With decarbonisation front and centre of our strategy, we continue to enhance the capabilities of our ammonia engine solution. This power increase builds on our extensive testing and development work and helps make ammonia‑fuelled ship operations more practical and affordable, while maintaining high standards of safety and reliability.
Stefan Nysjö, Vice President of Power Supply, Wärtsilä Marine, in his organisation’s official press release, 16 Apr 2026
Click to learn more. The current version of the Wärtsilä 25 Ammonia engine will feature aboard the Viking Energy retrofit. Source: Project Apollo.
Wärtsilä will provide one its current (non-upgraded) units to Skarv Shipping Solutions for deployment on a new timber transport vessel to be built at the Huanghai shipyard in China. The electric-ammonia hybrid vessel design was unveiled last year, and the first newbuild is expected to commence short-sea timber transport routes by mid-2027. As well as the engine itself, Skarv has also ordered Wärtsilä’s complete fuel gas supply system (AmmoniaPac), the Ammonia Release Mitigation System (WARMS), and a selective catalytic reduction (SCR) system designed for exhaust treatment from ammonia engines. Wärtsilä reports emissions from the WARMS system are nitrogen and water, with ammonia slip below 30 ppm (typically below 10 ppm, actual slip was 0 ppm in most testing cases). The engine and safety systems will also feature aboard the Viking Energy vessel retrofit.

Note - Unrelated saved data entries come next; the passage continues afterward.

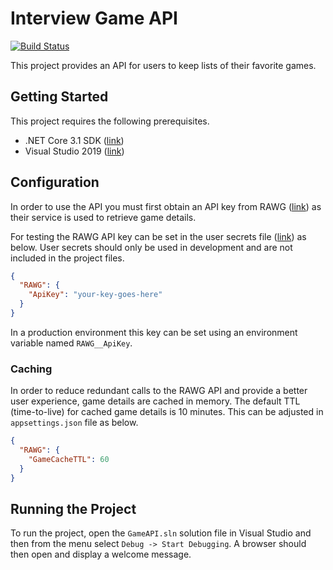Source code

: # Interview Game API

[![Build Status](https://travis-ci.com/benthepoet/interview-game-api.svg?branch=master)](https://travis-ci.com/benthepoet/interview-game-api)

This project provides an API for users to keep lists of their favorite games.

## Getting Started
This project requires the following prerequisites.

* .NET Core 3.1 SDK ([link](https://dotnet.microsoft.com/download))
* Visual Studio 2019 ([link](https://visualstudio.microsoft.com/))

## Configuration 
In order to use the API you must first obtain an API key from RAWG ([link](https://rawg.io/)) as their service is 
used to retrieve game details.

For testing the RAWG API key can be set in the user secrets file ([link](https://docs.microsoft.com/en-us/aspnet/core/security/app-secrets?view=aspnetcore-3.1&tabs=windows)) as below. User secrets should only be used in development and are not included in the project files.

```json
{
  "RAWG": {
    "ApiKey": "your-key-goes-here"
  }
}
```

In a production environment this key can be set using an environment variable named `RAWG__ApiKey`.

### Caching
In order to reduce redundant calls to the RAWG API and provide a better user experience, game details are cached 
in memory. The default TTL (time-to-live) for cached game details is 10 minutes. This can be adjusted in `appsettings.json` file as below.

```json
{
  "RAWG": {
    "GameCacheTTL": 60
  }
}
```

## Running the Project
To run the project, open the `GameAPI.sln` solution file in Visual Studio and then from the menu select `Debug -> Start Debugging`.
A browser should then open and display a welcome message.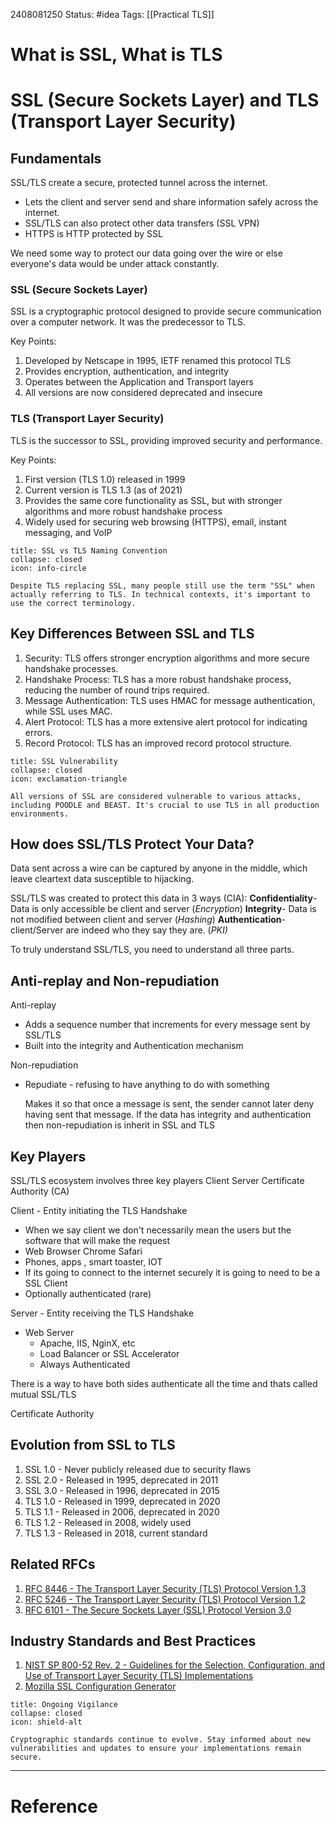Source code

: 2408081250
	Status: #idea 
		Tags: [[Practical TLS]] 

# What is SSL, What is TLS


# SSL (Secure Sockets Layer) and TLS (Transport Layer Security)


## Fundamentals

SSL/TLS create a secure, protected tunnel across the internet. 
- Lets the client and server send and share information safely across the internet.
- SSL/TLS can also protect other data transfers (SSL VPN)
- HTTPS is HTTP protected by SSL

We need some way to protect our data going over the wire or else everyone's data would be under attack constantly.

### SSL (Secure Sockets Layer)


SSL is a cryptographic protocol designed to provide secure communication over a computer network. It was the predecessor to TLS.

Key Points:
1. Developed by Netscape in 1995, IETF renamed this protocol TLS
2. Provides encryption, authentication, and integrity
3. Operates between the Application and Transport layers
4. All versions are now considered deprecated and insecure

### TLS (Transport Layer Security)

TLS is the successor to SSL, providing improved security and performance.

Key Points:
1. First version (TLS 1.0) released in 1999
2. Current version is TLS 1.3 (as of 2021)
3. Provides the same core functionality as SSL, but with stronger algorithms and more robust handshake process
4. Widely used for securing web browsing (HTTPS), email, instant messaging, and VoIP

```ad-info
title: SSL vs TLS Naming Convention
collapse: closed
icon: info-circle

Despite TLS replacing SSL, many people still use the term "SSL" when actually referring to TLS. In technical contexts, it's important to use the correct terminology.
```



## Key Differences Between SSL and TLS

1. Security: TLS offers stronger encryption algorithms and more secure handshake processes.
2. Handshake Process: TLS has a more robust handshake process, reducing the number of round trips required.
3. Message Authentication: TLS uses HMAC for message authentication, while SSL uses MAC.
4. Alert Protocol: TLS has a more extensive alert protocol for indicating errors.
5. Record Protocol: TLS has an improved record protocol structure.

```ad-warning
title: SSL Vulnerability
collapse: closed
icon: exclamation-triangle

All versions of SSL are considered vulnerable to various attacks, including POODLE and BEAST. It's crucial to use TLS in all production environments.
```

## How does SSL/TLS Protect Your Data?

Data sent across a wire can be captured by anyone in the middle, which leave cleartext data susceptible to hijacking.

SSL/TLS was created to protect this data in 3 ways (CIA):
**Confidentiality**- Data is only accessible be client and server  (*Encryption*)
**Integrity**- Data is not modified between client and server (*Hashing*)
**Authentication**- client/Server are indeed who they say they are. (*PKI)*

To truly understand SSL/TLS, you need to understand all three parts.


## Anti-replay and Non-repudiation

Anti-replay 
- Adds a sequence number that increments for every message sent by SSL/TLS
- Built into the integrity and Authentication mechanism

Non-repudiation
- Repudiate - refusing to have anything to do with something

	Makes it so that once a message is sent, the sender cannot later deny having sent that message.
	 If the data has integrity and authentication then non-repudiation is inherit in SSL and TLS



## Key Players

SSL/TLS ecosystem involves three key players
	Client
	 Server
	 Certificate Authority (CA)

Client - Entity initiating the TLS Handshake
- When we say client we don't necessarily mean the users but the software that will make the request 
- Web Browser Chrome Safari
- Phones, apps , smart toaster, IOT
- If its going to connect to the internet securely it is going to need to be a SSL Client
- Optionally authenticated (rare)

Server - Entity receiving the TLS Handshake 
- Web Server
	- Apache, IIS, NginX, etc
	- Load Balancer or SSL Accelerator
	- Always Authenticated

There is a way to have both sides authenticate all the time and thats called mutual SSL/TLS


Certificate Authority







 
## Evolution from SSL to TLS

1. SSL 1.0 - Never publicly released due to security flaws
2. SSL 2.0 - Released in 1995, deprecated in 2011
3. SSL 3.0 - Released in 1996, deprecated in 2015
4. TLS 1.0 - Released in 1999, deprecated in 2020
5. TLS 1.1 - Released in 2006, deprecated in 2020
6. TLS 1.2 - Released in 2008, widely used
7. TLS 1.3 - Released in 2018, current standard

## Related RFCs

1. [RFC 8446 - The Transport Layer Security (TLS) Protocol Version 1.3](https://datatracker.ietf.org/doc/html/rfc8446)
2. [RFC 5246 - The Transport Layer Security (TLS) Protocol Version 1.2](https://datatracker.ietf.org/doc/html/rfc5246)
3. [RFC 6101 - The Secure Sockets Layer (SSL) Protocol Version 3.0](https://datatracker.ietf.org/doc/html/rfc6101)

## Industry Standards and Best Practices

1. [NIST SP 800-52 Rev. 2 - Guidelines for the Selection, Configuration, and Use of Transport Layer Security (TLS) Implementations](https://nvlpubs.nist.gov/nistpubs/SpecialPublications/NIST.SP.800-52r2.pdf)
2. [Mozilla SSL Configuration Generator](https://ssl-config.mozilla.org/)


```ad-warning
title: Ongoing Vigilance
collapse: closed
icon: shield-alt

Cryptographic standards continue to evolve. Stay informed about new vulnerabilities and updates to ensure your implementations remain secure.
```
---
# Reference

In emissions testing results presented at the 31st CIMAC World Congress in 2025, Wärtsilä has demonstrated that an ammonia-fueled four-stroke engine (with ammonia fuel representing 95% of the energy share) achieves up to 90% percent greenhouse gas (GHG) emission reductions compared to equivalent diesel engines. Detailed N2O and NOX emission results were explored last year, and test results suggest that – with appropriate abatement systems, catalysts, and operating conditions – ammonia-fueled engines are well compliant with IMO limits, and potentially less-polluting than diesel engine analogs.